15 October 2017

The Guardian: “Israel-Palestine: the real reason there’s still no peace”

The real explanation for the past decades of failed peace negotiations is not mistaken tactics or imperfect circumstances, but that no strategy can succeed if it is premised on Israel behaving irrationally. Most arguments put to Israel for agreeing to a partition are that it is preferable to an imagined, frightening future in which the country ceases to be either a Jewish state or a democracy, or both. Israel is constantly warned that if it does not soon decide to grant Palestinians citizenship or sovereignty, it will become, at some never-defined future date, an apartheid state. But these assertions contain the implicit acknowledgment that it makes no sense for Israel to strike a deal today rather than wait to see if such imagined threats actually materialise. If and when they do come to be, Israel can then make a deal. Perhaps in the interim, the hardship of Palestinian life will cause enough emigration that Israel may annex the West Bank without giving up the state’s Jewish majority. Or, perhaps, the West Bank will be absorbed by Jordan, and Gaza by Egypt, a better outcome than Palestinian statehood, in the view of many Israeli officials.

Nathan Thrall

That’s a damn valid reason! Israel (as a state) has little to lose from the status quo, given the unwillingness of the international community to impose tough sanctions. This lack of resolve is somewhat understandable, seeing how Israel is the only real long-term ally of Western democracies in a region largely controlled by military and religious autocracies – including Turkey lately. On the other hand, it exposes a dangerous double-standard, if we compare it, for example, with Russia’s incursion in Crimea, where sanctions were swiftly imposed.

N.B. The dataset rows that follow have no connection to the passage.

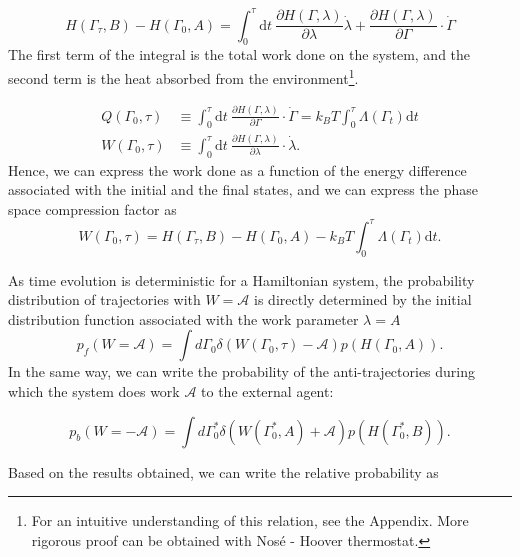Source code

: \documentclass[ reprint, amsmath,amssymb, aps,]{revtex4-1}
\begin{document}
\begin{equation}
H(\Gamma_\tau,B)-H(\Gamma_0, A)=\int_0^\tau \mathrm{d}t \ \frac{\partial H(\Gamma,\lambda)}{\partial\lambda}\dot\lambda +\frac{\partial H(\Gamma,\lambda)}{\partial{\Gamma}}\cdot\dot{\Gamma}
\end{equation}
The first term of the integral is the total work done on the system, and the second term is the heat absorbed from the environment\footnote{For an intuitive understanding of this relation, see the Appendix. More rigorous proof can be obtained with Nos\'e - Hoover thermostat.}.

\begin{align}
Q(\Gamma_0,\tau)&\equiv\int_0^\tau\mathrm{d}t\  \frac{\partial H(\Gamma,\lambda)}{\partial{\Gamma}}\cdot\dot{\Gamma}=k_BT\int_0^\tau
\Lambda(\Gamma_t) \mathrm{d}t\\
W(\Gamma_0,\tau)&\equiv \int_0^\tau\mathrm{d}t\ \frac{\partial H(\Gamma,\lambda)}{\partial\lambda}\cdot\dot\lambda.
\end{align}
Hence, we can express the work done as a function of the energy difference associated with the initial and the final states, and we can express the phase space compression factor as
\begin{equation}\label{eq:work_relation}
W(\Gamma_0,\tau)=H(\Gamma_\tau,B)-H(\Gamma_0, A)-k_BT\int_0^\tau\Lambda(\Gamma_t)\mathrm{d}t.
\end{equation}
 
As time evolution is deterministic for a Hamiltonian system, the probability distribution of trajectories with $W=\mathcal{A}$ is directly determined by the initial distribution function associated with the work parameter $\lambda=A$
\begin{equation}\label{eq:pf}
p_f(W=\mathcal{A})
=\int d\Gamma_0\delta(W(\Gamma_0,\tau)-\mathcal{A}) p(H(\Gamma_0,A)).
\end{equation}
In the same way, we can write the probability of the anti-trajectories during which the system does work $\mathcal{A}$ to the external agent:

\begin{equation}\label{eq:pb}
p_b(W=-\mathcal{A})=\int d\Gamma_0^*\delta(W(\Gamma_0^*,A)+\mathcal{A}) p(H(\Gamma_0^*,B)).
\end{equation}


Based on the results obtained, we can write the relative probability as
\end{document}
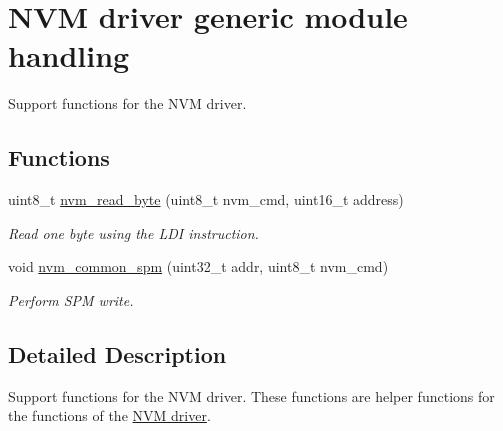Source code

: \hypertarget{group__nvm__generic__group}{\section{N\-V\-M driver generic module handling}
\label{group__nvm__generic__group}
}


Support functions for the N\-V\-M driver.  


\subsection*{Functions}
\begin{DoxyCompactItemize}
\item 
\hypertarget{group__nvm__generic__group_gae7f70077c338416047bdd15bb867d620}{uint8\-\_\-t \hyperlink{group__nvm__generic__group_gae7f70077c338416047bdd15bb867d620}{nvm\-\_\-read\-\_\-byte} (uint8\-\_\-t nvm\-\_\-cmd, uint16\-\_\-t address)}\label{group__nvm__generic__group_gae7f70077c338416047bdd15bb867d620}

\begin{DoxyCompactList}\small\item\em Read one byte using the L\-D\-I instruction. \end{DoxyCompactList}\item 
\hypertarget{group__nvm__generic__group_ga71673dc8a752dc1455213bbceac8058a}{void \hyperlink{group__nvm__generic__group_ga71673dc8a752dc1455213bbceac8058a}{nvm\-\_\-common\-\_\-spm} (uint32\-\_\-t addr, uint8\-\_\-t nvm\-\_\-cmd)}\label{group__nvm__generic__group_ga71673dc8a752dc1455213bbceac8058a}

\begin{DoxyCompactList}\small\item\em Perform S\-P\-M write. \end{DoxyCompactList}\end{DoxyCompactItemize}


\subsection{Detailed Description}
Support functions for the N\-V\-M driver. These functions are helper functions for the functions of the \hyperlink{group__nvm__group}{N\-V\-M driver}. 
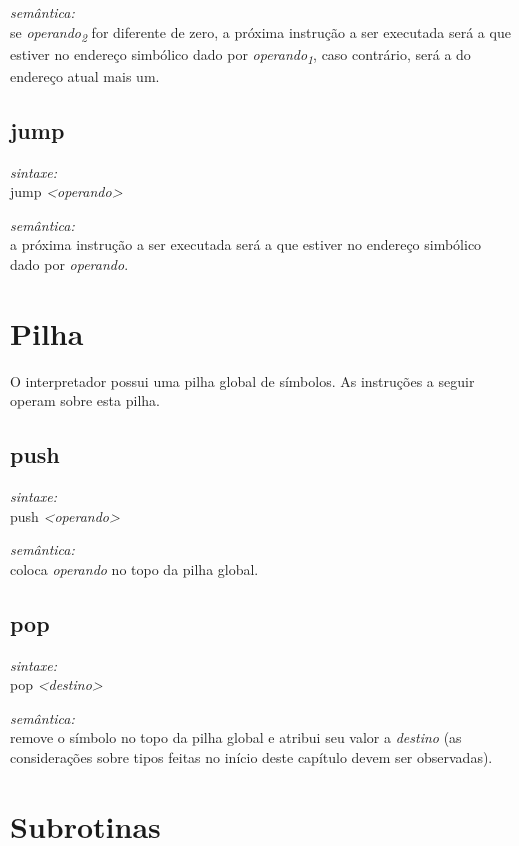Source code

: \documentclass[12pt,a4paper,extrafontsizes,article]{memoir}
\newcommand*{\srcfont}{\fontfamily{pcr}\selectfont}
\begin{document}
\noindent \textit{semântica:}\\se \textit{operando\textsubscript{2}} for diferente de zero, a próxima instrução a ser executada será a que
estiver no endereço simbólico dado por \textit{operando\textsubscript{1}}, caso contrário, será a do endereço atual mais um.


\subsection{\textbf{jump}}

\textit{sintaxe:}\\{\srcfont jump \textit{<operando>}}

\noindent \textit{semântica:}\\a próxima instrução a ser executada será a que estiver no endereço simbólico dado por \textit{operando}.


\section{Pilha}

O interpretador possui uma pilha global de símbolos. As instruções a seguir operam sobre esta pilha.

\subsection{\textbf{push}}

\textit{sintaxe:}\\{\srcfont push \textit{<operando>}}

\noindent \textit{semântica:}\\coloca \textit{operando} no topo da pilha global.


\subsection{\textbf{pop}}

\textit{sintaxe:}\\{\srcfont pop \textit{<destino>}}

\noindent \textit{semântica:}\\remove o símbolo no topo da pilha global e atribui seu valor a \textit{destino} (as
considerações sobre tipos feitas no início deste capítulo devem ser observadas).


\section{Subrotinas}
\end{document}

Since the end of the cold war, the United States has not so much as considered using the sort of pressure it once did, and its achievements during the past quarter-century have been accordingly meagre. US policymakers debate how to influence Israel, but without using almost any of the power at their disposal, including placing aid under conditions of changes in Israeli behaviour, a standard tool of diplomacy that officials deem unthinkable in this case.

Listening to them discuss how to devise an end to occupation is like listening to the operator of a bulldozer ask how to demolish a building with a hammer. The former Israeli defence minister Moshe Dayan once said: Our American friends offer us money, arms and advice. We take the money, we take the arms, and we decline the advice. Those words have become only more resonant in the decades since they were uttered.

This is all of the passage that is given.